String#scan
scan finds every match of a pattern in the string and returns them as an array. When a block is given, it yields each match and returns the string itself.
Signature
str.scan(pattern) → array
str.scan(pattern) { |match| block } → self
Parameters:
pattern— a Regexp or String
Returns: Without a block, an Array of all matches. With a block, returns self after yielding each match in turn.
Basic Usage
Without a block, scan returns an array:
"the quick brown fox".scan(/\w+/)
# => ["the", "quick", "brown", "fox"]
"hello world".scan(/[aeiou]/)
# => ["e", "o", "o"]
With a block, each match is passed to the block and the original string is returned:
result = "hello world".scan(/[aeiou]/) { |v| v.upcase }
result # => "hello world"
Capturing Groups
When the pattern includes groups, each match is an array with one element per group:
"price: $100, total: $50".scan(/(\$\d+)/)
# => [["$100"], ["$50"]]
"abc123xyz456".scan(/(\d+)([a-z]+)/)
# => [["123", "abc"], ["456", "xyz"]]
Without groups, each match is just the matched string:
"abc123xyz456".scan(/\d+/)
# => ["123", "456"]
"abc123xyz456".scan(/[a-z]+/)
# => ["abc", "xyz"]
Practical Examples
Extracting Structured Data
data = "user: alice, user: bob, user: carol"

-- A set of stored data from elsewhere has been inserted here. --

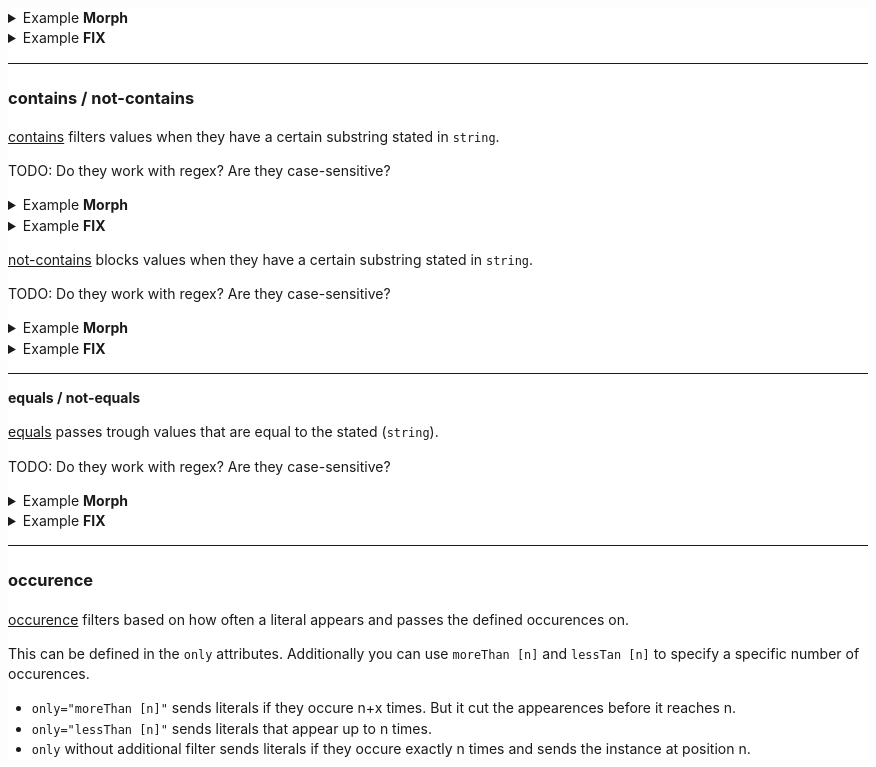 <details><summary>Example <b>Morph</b></summary></details>

<details><summary>Example <b>FIX</b></summary></details>

 _________

### contains / not-contains

[contains](https://github.com/metafacture/metafacture-core/blob/master/metamorph/src/main/java/org/metafacture/metamorph/functions/Contains.java) filters values when they have a certain substring stated in `string`.

TODO: Do they work with regex? Are they case-sensitive?

<details><summary>Example <b>Morph</b></summary></details>

<details><summary>Example <b>FIX</b></summary></details>

[not-contains](https://github.com/metafacture/metafacture-core/blob/master/metamorph/src/main/java/org/metafacture/metamorph/functions/NotContains.java) blocks values when they have a certain substring stated in `string`.

TODO: Do they work with regex? Are they case-sensitive?

<details><summary>Example <b>Morph</b></summary></details>

<details><summary>Example <b>FIX</b></summary></details>

 _________

__equals / not-equals__

[equals](https://github.com/metafacture/metafacture-core/blob/master/metamorph/src/main/java/org/metafacture/metamorph/functions/Equals.java) passes trough values that are equal to the stated (`string`).

TODO: Do they work with regex? Are they case-sensitive?

<details><summary>Example <b>Morph</b></summary></details>

<details><summary>Example <b>FIX</b></summary></details>

 _________

### occurence

[occurence](https://github.com/metafacture/metafacture-core/blob/master/metamorph/src/main/java/org/metafacture/metamorph/functions/Occurrence.java) filters based on how often a literal appears and passes the defined occurences on.

This can be defined in the `only` attributes. Additionally you can use `moreThan [n]` and `lessTan [n]` to specify a specific number of occurences.

- `only="moreThan [n]"` sends literals if they occure n+x times. But it cut the appearences before it reaches n.
- `only="lessThan [n]"` sends literals that appear up to n times.
- `only` without additional filter sends literals if they occure exactly n times and sends the instance at position n.
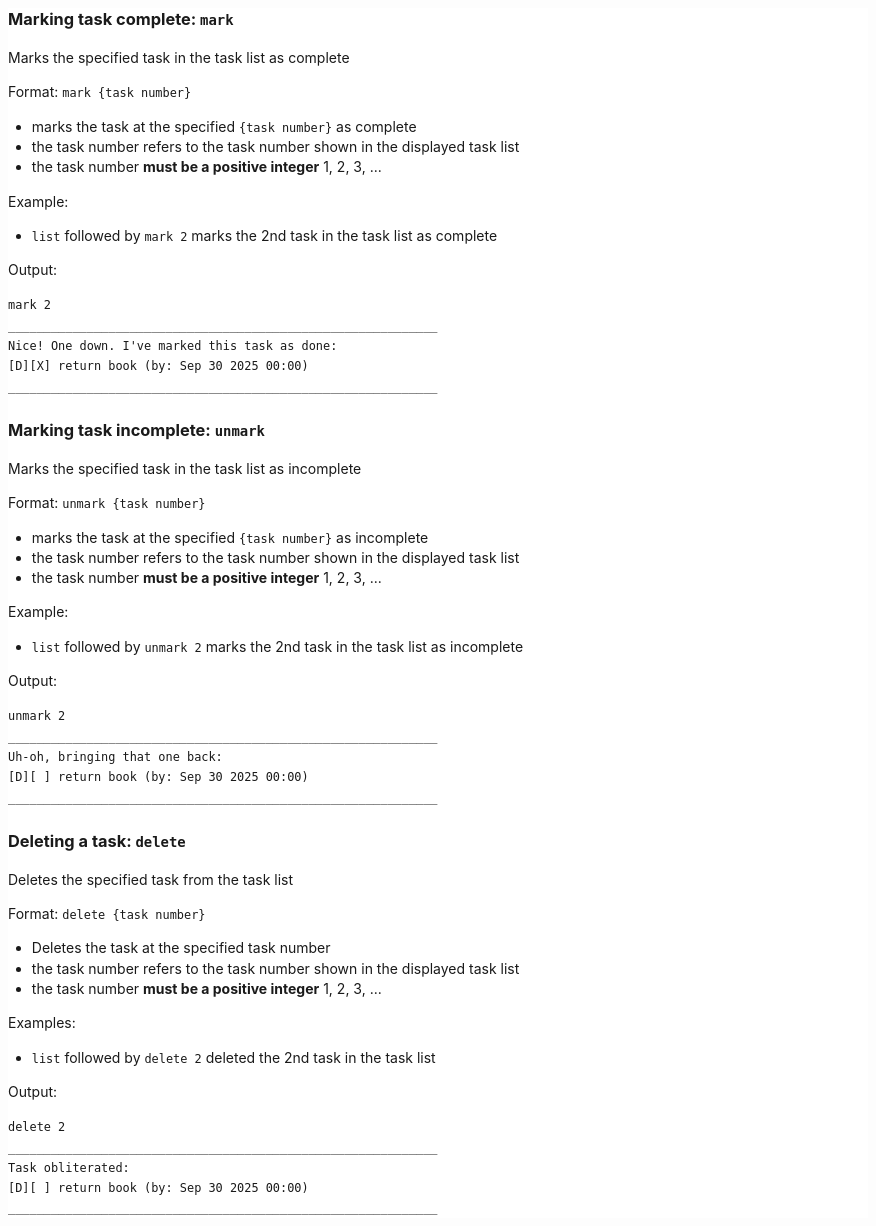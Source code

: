 ### <a name="mark-task">Marking task complete: `mark`</a>
Marks the specified task in the task list as complete

Format: `mark {task number}`
- marks the task at the specified `{task number}` as complete
- the task number refers to the task number shown in the displayed task list
- the task number **must be a positive integer** 1, 2, 3, ...

Example:
- `list` followed by `mark 2` marks the 2nd task in the task list as complete

Output:
```
mark 2
____________________________________________________________
Nice! One down. I've marked this task as done:
[D][X] return book (by: Sep 30 2025 00:00)
____________________________________________________________
```

### <a name="unmark-task">Marking task incomplete: `unmark`</a>
Marks the specified task in the task list as incomplete

Format: `unmark {task number}`
- marks the task at the specified `{task number}` as incomplete
- the task number refers to the task number shown in the displayed task list
- the task number **must be a positive integer** 1, 2, 3, ...

Example:
- `list` followed by `unmark 2` marks the 2nd task in the task list as incomplete

Output:
```
unmark 2
____________________________________________________________
Uh-oh, bringing that one back:
[D][ ] return book (by: Sep 30 2025 00:00)
____________________________________________________________
```

### <a name="delete-task">Deleting a task: `delete`</a>
Deletes the specified task from the task list

Format: `delete {task number}`
- Deletes the task at the specified task number
- the task number refers to the task number shown in the displayed task list
- the task number **must be a positive integer** 1, 2, 3, ...

Examples:
- `list` followed by `delete 2` deleted the 2nd task in the task list

Output:
```
delete 2
____________________________________________________________
Task obliterated:
[D][ ] return book (by: Sep 30 2025 00:00)
____________________________________________________________
```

names = data.scan(/user: (\w+)/)
names # => [["alice"], ["bob"], ["carol"]]
# Flatten if you just want the names:
names.flatten
# => ["alice", "bob", "carol"]
Parsing Log Lines
log = <<~LOG
2024-01-15 ERROR connection timeout
2024-01-16 WARN retry attempt 3
2024-01-17 ERROR db query failed
LOG
errors = log.scan(/^\d{4}-\d{2}-\d{2} ERROR (.+)$/)
errors.flatten
# => ["connection timeout", "db query failed"]
Building a Word Frequency Map
text = "the cat sat on the mat"
frequency = Hash.new(0)
text.scan(/\w+/).each { |word| frequency[word] += 1 }
frequency
# => {"the"=>2, "cat"=>1, "sat"=>1, "on"=>1, "mat"=>1}
With a Block for Streaming
When processing large strings, use a block to avoid building a large intermediate array:
File.read("large.log").scan(/ERROR: (.+)/) do |message|
puts "Error found: #{message.first}"
end
The block receives the match(es) as separate arguments when there are groups:
"abc123def456".scan(/(.+?)(\d+)/) do |letters, digits|
puts "#{digits} digits follow #{letters}"
end
# Output:
# 123 digits follow abc
# 456 digits follow def
Compared to Other Methods
scan vs split:
"one,two,three".split(",")
# => ["one", "two", "three"]
"one,two,three".scan(/[^,]+/)
# => ["one", "two", "three"]
# split is cleaner for simple delimiter-based splitting
scan vs match:
"abc123".match(/\d+/)
# => #<MatchData "123"> (first match only)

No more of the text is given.